Более интересной была экспедиция подполковника Ахте, которая прошла по Становому хребту и определила реки, впадающие в Амур. Находящиеся при экспедиции горные инженеры открыли несколько рудных залежей и золотых россыпей.

Основную роль в присоединении Амурского края к России сыграл Геннадий Невельской. Он происходил из семьи потомственных моряков, окончил Морской кадетский корпус в 1832 г. и был прекрасно знаком с историей Дальнего Востока:

«Китайцы, довольные тем, что горы и безлюдные пустыни отделили с севера приамурскую Даурию от Якутской области, из которой для покорения первой явились русские, ограничились лишь построением, в верхнем Амуре, айгунской крепости. Эта крепость служила оплотом Даурии со стороны Забайкалья; остальную же затем часть края они оставили без всякого внимания… Боясь притязания на этот край русских, по случаю его неопределенности (по смыслу нерчинского трактата), оставили таким образом средний и нижний Амур с его притоками в том самом положении, в каком нашел его Поярков в 1644, т. е. свободным.»[241]
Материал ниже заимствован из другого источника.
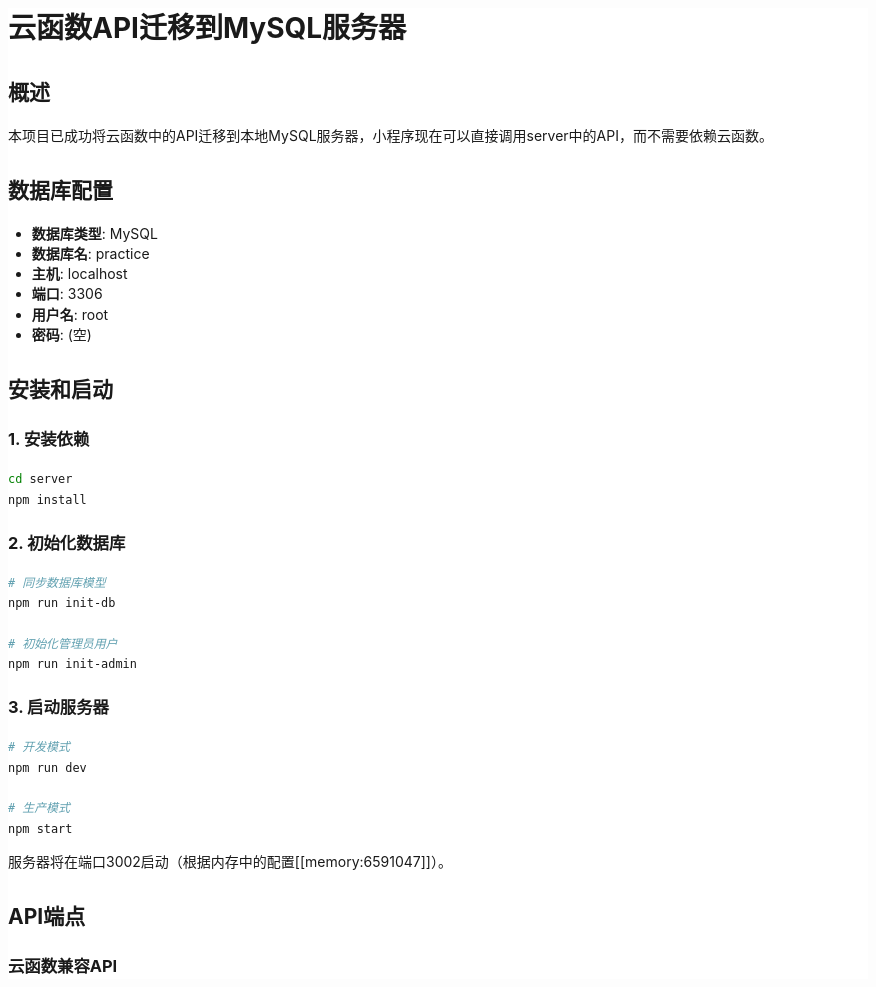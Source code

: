 # 云函数API迁移到MySQL服务器

## 概述

本项目已成功将云函数中的API迁移到本地MySQL服务器，小程序现在可以直接调用server中的API，而不需要依赖云函数。

## 数据库配置

- **数据库类型**: MySQL
- **数据库名**: practice
- **主机**: localhost
- **端口**: 3306
- **用户名**: root
- **密码**: (空)

## 安装和启动

### 1. 安装依赖

```bash
cd server
npm install
```

### 2. 初始化数据库

```bash
# 同步数据库模型
npm run init-db

# 初始化管理员用户
npm run init-admin
```

### 3. 启动服务器

```bash
# 开发模式
npm run dev

# 生产模式
npm start
```

服务器将在端口3002启动（根据内存中的配置[[memory:6591047]]）。

## API端点

### 云函数兼容API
Мечта рождает возможность. Капитан-лейтенант Невельской стал командиром военного транспорта «Байкал», направлявшегося в начале 1848 г. со снабженческим грузом из Петербурга на Дальний Восток. Важное содействие оказал граф Н. Муравьев, который именно в это время стал генерал-губернатором Восточной Сибири. Благодаря ему Невельскому удалось получить негласное разрешение начальника главного морского штаба А. Меньшикова на обследование Амурского лимана и устья реки Амур.

«Байкал», доставив груз в Петропавловск, 30 мая взял курс на Сахалин.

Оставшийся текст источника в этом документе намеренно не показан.